◆ **ACTIVITY**: From the entries that follow, report every line in which "delete" occurs.

### STORED DATA

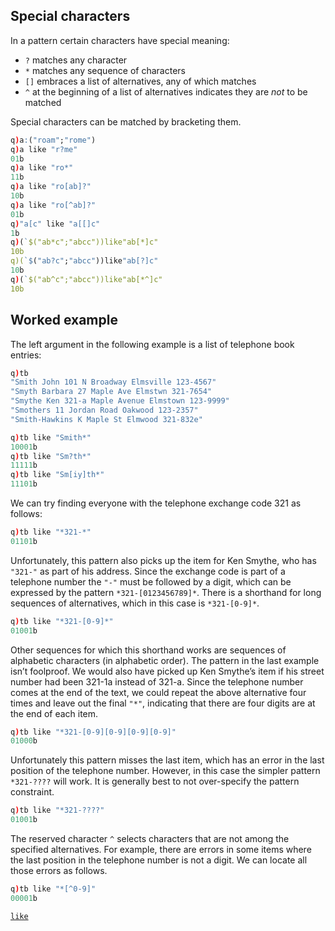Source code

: Special characters
-----------------

In a pattern certain characters have special meaning:

- `?` matches any character
- `*` matches any sequence of characters
- `[]` embraces a list of alternatives, any of which matches
- `^` at the beginning of a list of alternatives indicates they are _not_ to be matched

Special characters can be matched by bracketing them.
```q
q)a:("roam";"rome")
q)a like "r?me"
01b
q)a like "ro*"
11b
q)a like "ro[ab]?"
10b
q)a like "ro[^ab]?"
01b
q)"a[c" like "a[[]c"
1b
q)(`$("ab*c";"abcc"))like"ab[*]c"
10b
q)(`$("ab?c";"abcc"))like"ab[?]c"
10b
q)(`$("ab^c";"abcc"))like"ab[*^]c"
10b
```


Worked example
--------------

The left argument in the following example is a list of telephone book entries:
```q
q)tb
"Smith John 101 N Broadway Elmsville 123-4567"
"Smyth Barbara 27 Maple Ave Elmstwn 321-7654"
"Smythe Ken 321-a Maple Avenue Elmstown 123-9999"
"Smothers 11 Jordan Road Oakwood 123-2357"
"Smith-Hawkins K Maple St Elmwood 321-832e"

q)tb like "Smith*"
10001b
q)tb like "Sm?th*"
11111b
q)tb like "Sm[iy]th*"
11101b
```
We can try finding everyone with the telephone exchange code 321 as follows:
```q
q)tb like "*321-*"
01101b
```
Unfortunately, this pattern also picks up the item for Ken Smythe, who has `"321-"` as part of his address. Since the exchange code is part of a telephone number the `"-"` must be followed by a digit, which can be expressed by the pattern `*321-[0123456789]*`. There is a shorthand for long sequences of alternatives, which in this case is `*321-[0-9]*`.
```q
q)tb like "*321-[0-9]*"
01001b
```
Other sequences for which this shorthand works are sequences of alphabetic characters (in alphabetic order). The pattern in the last example isn’t foolproof. We would also have picked up Ken Smythe’s item if his street number had been 321-1a instead of 321-a. Since the telephone number comes at the end of the text, we could repeat the above alternative four times and leave out the final `"*"`, indicating that there are four digits are at the end of each item.
```q
q)tb like "*321-[0-9][0-9][0-9][0-9]"
01000b
```
Unfortunately this pattern misses the last item, which has an error in the last position of the telephone number. However, in this case the simpler pattern `*321-????` will work. It is generally best to not over-specify the pattern constraint.
```q
q)tb like "*321-????"
01001b
```
The reserved character `^` selects characters that are not among the specified alternatives. For example, there are errors in some items where the last position in the telephone number is not a digit. We can locate all those errors as follows.
```q
q)tb like "*[^0-9]"
00001b
```

<i class="fa fa-hand-o-right"></i> [`like`](/ref/strings/#like)

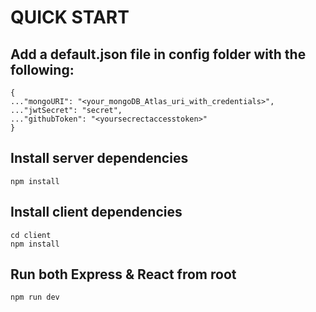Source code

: # QUICK START

## Add a default.json file in config folder with the following:

```
{
..."mongoURI": "<your_mongoDB_Atlas_uri_with_credentials>",
..."jwtSecret": "secret",
..."githubToken": "<yoursecrectaccesstoken>"
}

```

## Install server dependencies

```
npm install

```

## Install client dependencies

```
cd client
npm install

```

## Run both Express & React from root

```
npm run dev

```
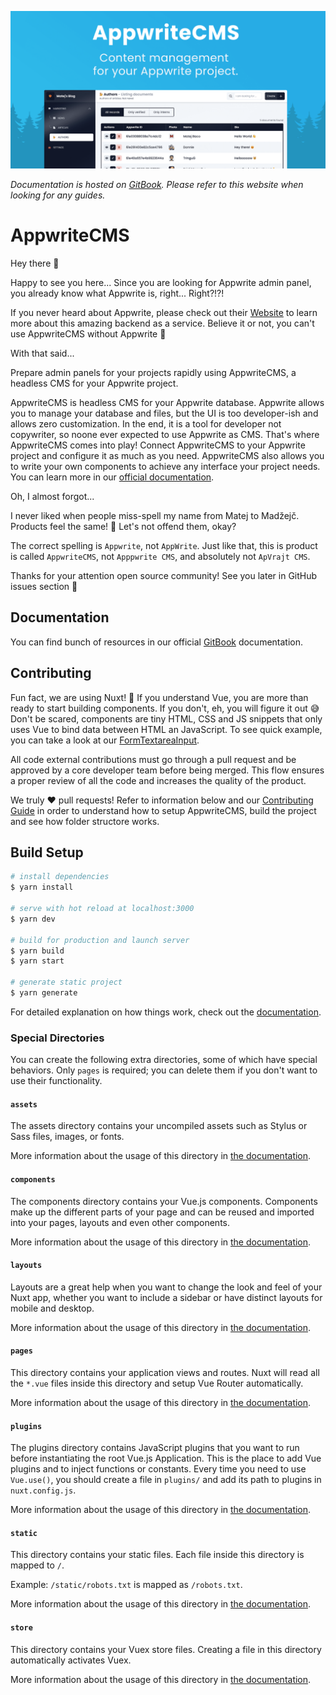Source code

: ![Cover image](/static/cover.png)

_Documentation is hosted on [GitBook](https://meldiron-appwrite.gitbook.io/appwrite-cms/). Please refer to this website when looking for any guides._

# AppwriteCMS

Hey there 👋

Happy to see you here... Since you are looking for Appwrite admin panel, you already know what Appwrite is, right... Right?!?!

If you never heard about Appwrite, please check out their [Website](https://appwrite.io/) to learn more about this amazing backend as a service. Believe it or not, you can't use AppwriteCMS without Appwrite 😬

With that said...

Prepare admin panels for your projects rapidly using AppwriteCMS, a headless CMS for your Appwrite project.

AppwriteCMS is headless CMS for your Appwrite database. Appwrite allows you to manage your database and files, but the UI is too developer-ish and allows zero customization. In the end, it is a tool for developer not copywriter, so noone ever expected to use Appwrite as CMS. That's where AppwriteCMS comes into play! Connect AppwriteCMS to your Appwrite project and configure it as much as you need. AppwriteCMS also allows you to write your own components to achieve any interface your project needs. You can learn more in our [official documentation](https://meldiron-appwrite.gitbook.io/appwrite-cms/).

Oh, I almost forgot...

I never liked when people miss-spell my name from Matej to Madžejč. Products feel the same! 🤖 Let's not offend them, okay?

The correct spelling is `Appwrite`, not `AppWrite`. Just like that, this is product is called `AppwriteCMS`, not `Apppwrite CMS`, and absolutely not `ApVrajt CMS`.

Thanks for your attention open source community! See you later in GitHub issues section 👋

## Documentation

You can find bunch of resources in our official [GitBook](https://meldiron-appwrite.gitbook.io/appwrite-cms/) documentation.

## Contributing

Fun fact, we are using Nuxt! 🥳 If you understand Vue, you are more than ready to start building components. If you don't, eh, you will figure it out 😅 Don't be scared, components are tiny HTML, CSS and JS snippets that only uses Vue to bind data between HTML an JavaScript. To see quick example, you can take a look at our [FormTextareaInput](https://github.com/Meldiron/appwrite-cms/blob/master/components/blocks/form/TextareaInput.vue).

All code external contributions must go through a pull request and be approved by a core developer team before being merged. This flow ensures a proper review of all the code and increases the quality of the product.

We truly ❤️ pull requests! Refer to information below and our [Contributing Guide](https://github.com/Meldiron/appwrite-cms/blob/master/CONTRIBUTING.md) in order to understand how to setup AppwriteCMS, build the project and see how folder structore works.

## Build Setup

```bash
# install dependencies
$ yarn install

# serve with hot reload at localhost:3000
$ yarn dev

# build for production and launch server
$ yarn build
$ yarn start

# generate static project
$ yarn generate
```

For detailed explanation on how things work, check out the [documentation](https://nuxtjs.org).

### Special Directories

You can create the following extra directories, some of which have special behaviors. Only `pages` is required; you can delete them if you don't want to use their functionality.

#### `assets`

The assets directory contains your uncompiled assets such as Stylus or Sass files, images, or fonts.

More information about the usage of this directory in [the documentation](https://nuxtjs.org/docs/2.x/directory-structure/assets).

#### `components`

The components directory contains your Vue.js components. Components make up the different parts of your page and can be reused and imported into your pages, layouts and even other components.

More information about the usage of this directory in [the documentation](https://nuxtjs.org/docs/2.x/directory-structure/components).

#### `layouts`

Layouts are a great help when you want to change the look and feel of your Nuxt app, whether you want to include a sidebar or have distinct layouts for mobile and desktop.

More information about the usage of this directory in [the documentation](https://nuxtjs.org/docs/2.x/directory-structure/layouts).

#### `pages`

This directory contains your application views and routes. Nuxt will read all the `*.vue` files inside this directory and setup Vue Router automatically.

More information about the usage of this directory in [the documentation](https://nuxtjs.org/docs/2.x/get-started/routing).

#### `plugins`

The plugins directory contains JavaScript plugins that you want to run before instantiating the root Vue.js Application. This is the place to add Vue plugins and to inject functions or constants. Every time you need to use `Vue.use()`, you should create a file in `plugins/` and add its path to plugins in `nuxt.config.js`.

More information about the usage of this directory in [the documentation](https://nuxtjs.org/docs/2.x/directory-structure/plugins).

#### `static`

This directory contains your static files. Each file inside this directory is mapped to `/`.

Example: `/static/robots.txt` is mapped as `/robots.txt`.

More information about the usage of this directory in [the documentation](https://nuxtjs.org/docs/2.x/directory-structure/static).

#### `store`

This directory contains your Vuex store files. Creating a file in this directory automatically activates Vuex.

More information about the usage of this directory in [the documentation](https://nuxtjs.org/docs/2.x/directory-structure/store).
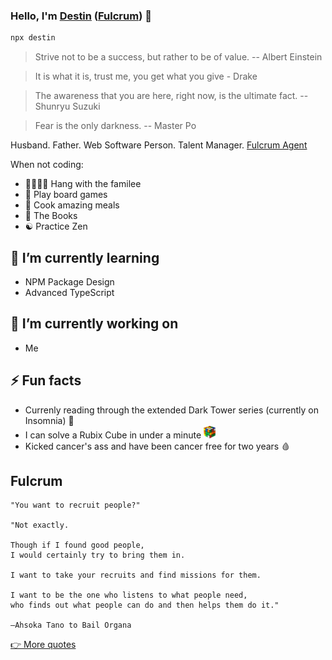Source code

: ### Hello, I'm [Destin](https://destin.io) ([Fulcrum](https://starwars.fandom.com/wiki/Fulcrum)) 👋

```sh
npx destin
```

> Strive not to be a success, but rather to be of value. -- Albert Einstein

> It is what it is, trust me, you get what you give - Drake

> The awareness that you are here, right now, is the ultimate fact. -- Shunryu Suzuki

> Fear is the only darkness. -- Master Po

Husband. Father. Web Software Person. Talent Manager. [Fulcrum Agent](https://starwars.fandom.com/wiki/Fulcrum)

When not coding:
- 👨‍👩‍👦‍👦 Hang with the familee
- 🎲 Play board games
- 🍝 Cook amazing meals
- 📖 The Books
- ☯️ Practice Zen

## 🌱 I’m currently learning
- NPM Package Design
- Advanced TypeScript

## 🔭 I’m currently working on
- Me

## ⚡️ Fun facts
- Currenly reading through the extended Dark Tower series (currently on Insomnia) 👶
- I can solve a Rubix Cube in under a minute <img src='/cube.png' height='20px' alt='Rubix Cube Image' />
- Kicked cancer's ass and have been cancer free for two years 🩸

## Fulcrum

```
"You want to recruit people?"

"Not exactly. 

Though if I found good people, 
I would certainly try to bring them in. 

I want to take your recruits and find missions for them. 

I want to be the one who listens to what people need,
who finds out what people can do and then helps them do it."

―Ahsoka Tano to Bail Organa
```

[👉 More quotes](https://github.com/destinio/quotes)
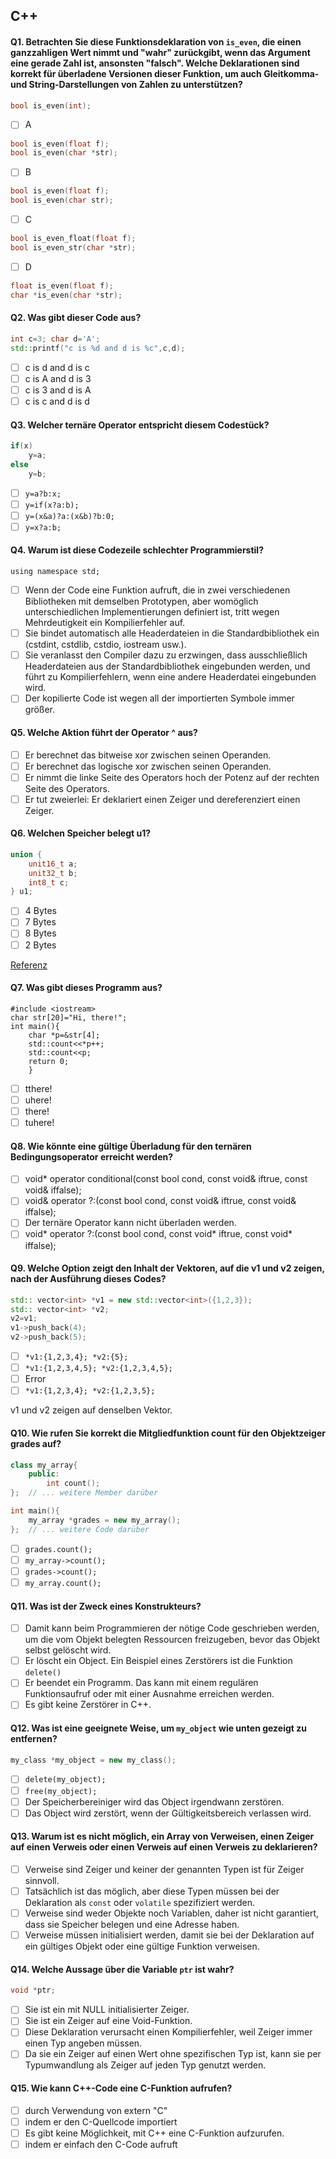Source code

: ## C++

#### Q1. Betrachten Sie diese Funktionsdeklaration von `is_even`, die einen ganzzahligen Wert nimmt und "wahr" zurückgibt, wenn das Argument eine gerade Zahl ist, ansonsten "falsch". Welche Deklarationen sind korrekt für überladene Versionen dieser Funktion, um auch Gleitkomma- und String-Darstellungen von Zahlen zu unterstützen?

```cpp
bool is_even(int);
```

- [ ] A

```cpp
bool is_even(float f);
bool is_even(char *str);
```

- [ ] B

```cpp
bool is_even(float f);
bool is_even(char str);
```

- [ ] C

```cpp
bool is_even_float(float f);
bool is_even_str(char *str);
```

- [ ] D

```cpp
float is_even(float f);
char *is_even(char *str);
```

#### Q2. Was gibt dieser Code aus?

```cpp
int c=3; char d='A';
std::printf("c is %d and d is %c",c,d);
```

- [ ] c is d and d is c
- [ ] c is A and d is 3
- [ ] c is 3 and d is A
- [ ] c is c and d is d

#### Q3. Welcher ternäre Operator entspricht diesem Codestück?

```cpp
if(x)
    y=a;
else
    y=b;
```

- [ ] `y=a?b:x;`
- [ ] `y=if(x?a:b);`
- [ ] `y=(x&a)?a:(x&b)?b:0;`
- [ ] `y=x?a:b;`

#### Q4. Warum ist diese Codezeile schlechter Programmierstil?

`using namespace std;`

- [ ] Wenn der Code eine Funktion aufruft, die in zwei verschiedenen Bibliotheken mit demselben Prototypen, aber womöglich unterschiedlichen Implementierungen definiert ist, tritt wegen Mehrdeutigkeit ein Kompilierfehler auf.
- [ ] Sie bindet automatisch alle Headerdateien in die Standardbibliothek ein (cstdint, cstdlib, cstdio, iostream usw.).
- [ ] Sie veranlasst den Compiler dazu zu erzwingen, dass ausschließlich Headerdateien aus der Standardbibliothek eingebunden werden, und führt zu Kompilierfehlern, wenn eine andere Headerdatei eingebunden wird.
- [ ] Der kopilierte Code ist wegen all der importierten Symbole immer größer.

#### Q5. Welche Aktion führt der Operator ^ aus?

- [ ] Er berechnet das bitweise xor zwischen seinen Operanden.
- [ ] Er berechnet das logische xor zwischen seinen Operanden.
- [ ] Er nimmt die linke Seite des Operators hoch der Potenz auf der rechten Seite des Operators.
- [ ] Er tut zweierlei: Er deklariert einen Zeiger und dereferenziert einen Zeiger.

#### Q6. Welchen Speicher belegt u1?

```cpp
union {
    unit16_t a;
    unit32_t b;
    int8_t c;
} u1;
```

- [ ] 4 Bytes
- [ ] 7 Bytes
- [ ] 8 Bytes
- [ ] 2 Bytes

[Referenz](https://en.cppreference.com/w/cpp/language/union)

#### Q7. Was gibt dieses Programm aus?

```
#include <iostream>
char str[20]="Hi, there!";
int main(){
    char *p=&str[4];
    std::count<<*p++;
    std::count<<p;
    return 0;
    }
```

- [ ] tthere!
- [ ] uhere!
- [ ] there!
- [ ] tuhere!

#### Q8. Wie könnte eine gültige Überladung für den ternären Bedingungsoperator erreicht werden?

- [ ] void\* operator conditional(const bool cond, const void& iftrue, const void& iffalse);
- [ ] void& operator ?:(const bool cond, const void& iftrue, const void& iffalse);
- [ ] Der ternäre Operator kann nicht überladen werden.
- [ ] void* operator ?:(const bool cond, const void* iftrue, const void\* iffalse);

#### Q9. Welche Option zeigt den Inhalt der Vektoren, auf die v1 und v2 zeigen, nach der Ausführung dieses Codes?

```cpp
std:: vector<int> *v1 = new std::vector<int>({1,2,3});
std:: vector<int> *v2;
v2=v1;
v1->push_back(4);
v2->push_back(5);
```

- [ ] `*v1:{1,2,3,4}; *v2:{5};`
- [ ] `*v1:{1,2,3,4,5}; *v2:{1,2,3,4,5};`
- [ ] Error
- [ ] `*v1:{1,2,3,4}; *v2:{1,2,3,5};`

v1 und v2 zeigen auf denselben Vektor.

#### Q10. Wie rufen Sie korrekt die Mitgliedfunktion count für den Objektzeiger grades auf?

```cpp
class my_array{
    public:
        int count();
};  // ... weitere Member darüber

int main(){
    my_array *grades = new my_array();
};  // ... weitere Code darüber
```

- [ ] `grades.count();`
- [ ] `my_array->count();`
- [ ] `grades->count();`
- [ ] `my_array.count();`

#### Q11. Was ist der Zweck eines Konstrukteurs?

- [ ] Damit kann beim Programmieren der nötige Code geschrieben werden, um die vom Objekt belegten Ressourcen freizugeben, bevor das Objekt selbst gelöscht wird.
- [ ] Er löscht ein Object. Ein Beispiel eines Zerstörers ist die Funktion `delete()`
- [ ] Er beendet ein Programm. Das kann mit einem regulären Funktionsaufruf oder mit einer Ausnahme erreichen werden.
- [ ] Es gibt keine Zerstörer in C++.

#### Q12. Was ist eine geeignete Weise, um `my_object` wie unten gezeigt zu entfernen?

```cpp
my_class *my_object = new my_class();
```

- [ ] `delete(my_object);`
- [ ] `free(my_object);`
- [ ] Der Speicherbereiniger wird das Object irgendwann zerstören.
- [ ] Das Object wird zerstört, wenn der Gültigkeitsbereich verlassen wird.

#### Q13. Warum ist es nicht möglich, ein Array von Verweisen, einen Zeiger auf einen Verweis oder einen Verweis auf einen Verweis zu deklarieren?

- [ ] Verweise sind Zeiger und keiner der genannten Typen ist für Zeiger sinnvoll.
- [ ] Tatsächlich ist das möglich, aber diese Typen müssen bei der Deklaration als `const` oder `volatile` spezifiziert werden.
- [ ] Verweise sind weder Objekte noch Variablen, daher ist nicht garantiert, dass sie Speicher belegen und eine Adresse haben.
- [ ] Verweise müssen initialisiert werden, damit sie bei der Deklaration auf ein gültiges Objekt oder eine gültige Funktion verweisen.

#### Q14. Welche Aussage über die Variable `ptr` ist wahr?

```cpp
void *ptr;
```

- [ ] Sie ist ein mit NULL initialisierter Zeiger.
- [ ] Sie ist ein Zeiger auf eine Void-Funktion.
- [ ] Diese Deklaration verursacht einen Kompilierfehler, weil Zeiger immer einen Typ angeben müssen.
- [ ] Da sie ein Zeiger auf einen Wert ohne spezifischen Typ ist, kann sie per Typumwandlung als Zeiger auf jeden Typ genutzt werden.

#### Q15. Wie kann C++-Code eine C-Funktion aufrufen?

- [ ] durch Verwendung von extern "C"
- [ ] indem er den C-Quellcode importiert
- [ ] Es gibt keine Möglichkeit, mit C++ eine C-Funktion aufzurufen.
- [ ] indem er einfach den C-Code aufruft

######

◆ **TASK OUTPUT**:
You can create the following extra directories, some of which have special behaviors. Only `pages` is required; you can delete them if you don't want to use their functionality.
- [ ] Er löscht ein Object. Ein Beispiel eines Zerstörers ist die Funktion `delete()`
- [ ] `delete(my_object);`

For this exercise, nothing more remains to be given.